This time around too he has selected female characters (Uma, Depika and Sarah) as his key figures as he had done before in “Thee ha tha” (Divya) and “C+” (Dil, Manasi and Muthu). These characters are placed either side of the Palk Strait in two mutually exclusive stories, running parallel to each other with a time gap of at least two decades.

Doing so he has harped on a wide array of issues ranging from rape, sexual violence and sex work to bisexuality, queerness and crossdressing, all considered contentions in conventional societies. He also surfaces the issue of “eye rape” – it would be interesting to see how male folk comprehend this. He has navigated these themes with immaculate precision and authority carving a special niche for himself in the contemporary Sinhala literary arena.

What makes de Mel’s writing unique is multifaceted. One is his mastery of the Sinhala language. Second is his bilingualism. Third is professionalism in his writing. His meticulous research into the nitty gritty of details related to the locations and events, both in Sri Lanka and Kerala is a lesson for anyone who wishes to be a good writer.

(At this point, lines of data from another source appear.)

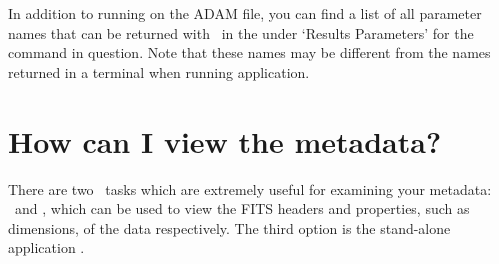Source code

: \documentclass[11pt,oneside,chapters]{starlink}
\begin{document}
In addition to running  on the ADAM file, you can find
a list of all parameter names that can be returned with \parget\ in
the  under `Results Parameters'
for the command in question. Note that these names may be different
from the names returned in a terminal when running application.

\section{How can I view the metadata?}
\label{sec:fitslist}

There are two \Kappa\ tasks which are extremely useful for examining
your metadata: \fitslist\ and \ndftrace, which can be used to view the
FITS headers and properties, such as dimensions, of the data
respectively. The third option is the stand-alone application
\HDSTRACE.
\vspace{0.7cm}\\
\end{document}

The ease at which De Mel engineers the language in an unassuming and carefree manner pathognomonic to him emanates from his priviness to a vast vocabulary. His knack to twist and turn a sentence to expose its under belly is complemented with the use of homonyms and homophones with precision.

Common thread

Parallel stories in literature are few and far between, for the difficulty of imagination and complexity of finding a common thread that binds them. Alexandre Dumas’ “The Corsican Brothers” and Mark Twain’s “Pudd’nhead Wilson and Those Extraordinary Twins” are noteworthy specimens. These examples will shed light on the calibre of creators who would dare to lay their hands on a venture of this nature.

Apart from de Mel’s gusto to venture into new vistas, his latest product demands due recognition for a number of reasons. On the gender scene, he introduces some aspects that definitely need due attention in the present socio-political context in the country. Victim blaming, self-blaming, post traumatic stress disorders and rape victim empathy scale are concepts that surpass the mere literary domain and hinges on the wider socio-political arena. De Mel’s attempt to present these in a technical milieu that is literarily palatable is commendable.

De Mel takes the two-pronged civil conflict of the 80s by its horns. He exposes with impunity how both these scenarios, the protracted civil war in the Northern theatre and the 88-89 beeshanaya in the South, eroded the social fabric of the Sinhala Buddhist society with indelible consequences. The tragedy that befell Uma’s family in the aftermath of 88-89 was inconceivable. Her entire family sans herself is decimated within a few months, leaving her destitute.

The intensity of the “sibling rivalry” that prevailed during 88-89 was alarming. It was so intense that the siblings of the same household were pitted against one another in the lines of “defined” and “re-defined” patriotism. As a result, while the elder brother loses his life battling an ethnic war in the North, the younger brother is killed in the South by the same military his brother was part of.

Socio-political calamities

For a poor, powerless Sri Lankan rural woman encountering serious socio-political calamities, things may not have changed much compared to the time of Leonard Woolf (in “The Village in the Jungle”, in 1913) from today. The sorry tale of a rural Sri Lankan woman sandwiched between violence and sexual exploitation with lack of options for her survival remains pretty much the same.

Once all survival strategies are exhausted, similar to Punchi menika falling prey to the sexual urges of Fernando mudalali hands down in Beddegama, Uma too is left high and dry but to find solace in sex trade.

It is intriguing that her gravidity makes her a preferred choice among her customers. Misery associated with violence and death in Sri Lankan society is well encapsulated in Uma’s utterance to the abortionist, whose services she was made to seek at some point in time.

“Doctor, my brother is in the Army. My other brother was killed by the Army. My sister hanged herself. Seeing all this, my father died of grief. The fellow responsible for my sister’s death too was killed. Unless you finish this off, I too will kill myself”. How common a commodity the death had been during that time in our society.

Duo is not only a novel experiment, but also a novel experience, for the writer as well as the reader. How two parallel stories of two different timelines and countries flow uninterrupted to be interwoven at the end is phenomenal.

The reader is kept in suspense as to the logic of this whole experiment till he reaches the penultimate page, when he is greeted with a “wow”.